2. Millennials are much more numerous than boomers (92 million vs. 77 million) but their spending power will be subdued for years to come. The younger generation wrestles with staggering levels of student debt, low-paying jobs, and postponement of family formation. Millennials are not spurning luxury goods as much by choice as they are out of economic necessity. Student debt has more than doubled in the past decade to more than $1.5 trillion in outstanding higher education loans. Loan repayment consumes a considerable share of disposable income for graduates who last year left school with an average debt of $37,172. Many holders of college degrees take on the debt and then find themselves involuntarily underemployed as baristas or otherwise working at jobs that pay far lower than what would be necessary to make them comfortable. Marrying later in life also correlates with lower levels of wealth accumulation through home ownership, investing, and more moderate spending habits.

3. An over-hyped generational wealth transfer will begin slowly, and may well disappointthose who are banking on it. Wall Street has long been anticipating a massive transfer of $30 trillion in assets from baby boomers to their heirs over the next several decades. Millennials seem to be anticipating it, too, with 59-years being the average age at which people under 35 plan to retire; six years earlier than age 65, the average age boomers plan on retiring. Millennials may not want to make too many plans for spending the money. A recent survey by Natixis shows 70% of millennials expect to receive a large inheritance from their family, but only 40% of baby boomer parents plan to leave an inheritance to their children. Some of that wealth may be lost to future market returns, and rising costs of health care in old age, like the nationwide median monthly cost of $7,698 for a private room in a nursing home. Current economic headwinds hitting millennials, along with uncertainty over whether mom and dad will bail them out, imperils the future net worth of a large percentage of the millennial generation.

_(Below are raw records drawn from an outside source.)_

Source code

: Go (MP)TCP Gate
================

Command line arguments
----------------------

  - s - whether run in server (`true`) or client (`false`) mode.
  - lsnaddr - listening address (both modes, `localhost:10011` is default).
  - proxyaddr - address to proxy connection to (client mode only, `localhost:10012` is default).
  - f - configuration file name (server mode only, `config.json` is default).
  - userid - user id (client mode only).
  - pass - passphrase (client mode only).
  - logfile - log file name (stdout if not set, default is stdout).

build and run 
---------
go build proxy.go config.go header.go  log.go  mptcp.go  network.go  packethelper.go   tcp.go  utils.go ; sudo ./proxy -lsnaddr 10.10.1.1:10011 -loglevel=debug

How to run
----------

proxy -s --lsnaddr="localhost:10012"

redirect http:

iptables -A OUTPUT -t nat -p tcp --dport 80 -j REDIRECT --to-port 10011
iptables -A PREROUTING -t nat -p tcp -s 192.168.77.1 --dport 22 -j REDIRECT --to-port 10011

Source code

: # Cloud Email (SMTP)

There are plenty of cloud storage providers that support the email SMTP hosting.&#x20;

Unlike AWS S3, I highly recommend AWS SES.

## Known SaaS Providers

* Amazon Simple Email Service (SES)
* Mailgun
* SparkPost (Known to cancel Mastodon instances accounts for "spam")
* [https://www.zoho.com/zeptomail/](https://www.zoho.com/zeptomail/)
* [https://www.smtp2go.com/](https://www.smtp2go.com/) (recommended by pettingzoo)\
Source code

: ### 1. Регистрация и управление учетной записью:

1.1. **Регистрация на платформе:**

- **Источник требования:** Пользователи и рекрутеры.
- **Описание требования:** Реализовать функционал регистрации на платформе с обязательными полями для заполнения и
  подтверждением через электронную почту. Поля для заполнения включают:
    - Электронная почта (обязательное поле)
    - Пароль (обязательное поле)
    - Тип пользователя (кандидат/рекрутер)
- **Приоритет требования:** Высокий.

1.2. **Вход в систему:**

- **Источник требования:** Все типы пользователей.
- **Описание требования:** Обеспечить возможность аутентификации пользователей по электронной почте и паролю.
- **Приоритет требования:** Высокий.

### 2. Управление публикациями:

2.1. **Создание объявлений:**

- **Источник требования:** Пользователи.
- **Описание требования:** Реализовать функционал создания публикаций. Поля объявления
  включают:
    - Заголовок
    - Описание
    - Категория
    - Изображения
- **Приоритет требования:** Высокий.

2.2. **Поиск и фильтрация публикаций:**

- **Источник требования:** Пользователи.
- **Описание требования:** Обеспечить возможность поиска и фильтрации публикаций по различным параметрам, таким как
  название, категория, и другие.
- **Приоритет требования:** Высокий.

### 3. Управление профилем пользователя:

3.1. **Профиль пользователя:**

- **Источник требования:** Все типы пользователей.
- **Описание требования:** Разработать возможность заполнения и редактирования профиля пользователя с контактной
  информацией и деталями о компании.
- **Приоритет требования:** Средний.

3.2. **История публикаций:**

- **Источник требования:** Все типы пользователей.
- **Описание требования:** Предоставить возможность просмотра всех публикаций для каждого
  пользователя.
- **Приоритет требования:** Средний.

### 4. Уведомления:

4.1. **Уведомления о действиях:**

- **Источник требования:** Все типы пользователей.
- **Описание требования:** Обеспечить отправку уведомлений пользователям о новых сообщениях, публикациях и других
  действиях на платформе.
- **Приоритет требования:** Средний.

4. Tax cuts may be coming, but don’t expect a big boost to luxury spending. Most taxpayers would get at least some tax relief next year if the U.S. House of Representatives and Senate pass tax cuts this fall, but the biggest benefits would accrue to the top 1% of earners. An analysis of President Trump’s proposals by the Tax Policy Center showed that the tax burden on taxpayers with incomes of $150,000 to $300,000 could actually increase due to the elimination of popular itemized deductions like those for state and local taxes. After-tax income would jump 10.2% for the top 0.1% who earn $3,439,000 and up, but rise just 0.8% on average for those earning between $149,400 and $216,800. Whatever tax savings these consumers achieve will likely be consumed by credit card and automobile debt, with little left over for additional luxury spending. In the luxury goods market, the top 5% of your customers generate 40% of sales, with the middle 15% generating 30%, and the bottom 80% accounting for another 30%. With little net benefit accruing to most of these groups, lackluster gains in overall luxury spending should come as no surprise next year.

5. Luxury firms place greater emphasis on emotional benefits for the consumer and focus less on product functionality. Through reverse engineering and nimble manufacturing, mainstream goods have largely incorporated the features of luxury goods. There will be less focus on the functionality of items that consumers are purchasing, and a greater effort on the part of luxury brands to generate emotional benefits. There is no universal roadmap for producing emotional connections with customers. Doing so successfully incorporates elements of authentic storytelling and communication of brand identity, with rigorous empirical testing to see what really resonates with the clientele.

6. The appeal of the surrounding shopping center or village is rivaling the importance of the individual store in attracting traffic drawn to a retail destination for the quality of the overall experience. The entire shopping center, or the mall, have to create a great experience, and those on the leading edge of luxury offer shoppers spas, art exhibitions, music and other entertainment to enhance the shopping experience. Staff at these shopping centers, from the valets to the shop clerks, provide gracious, helpful, and expert service to create a positive emotional experience. Potential clients may visit an individual store, but they are more likely to be drawn to retail destinations that make them feel special throughout the entire customer experience.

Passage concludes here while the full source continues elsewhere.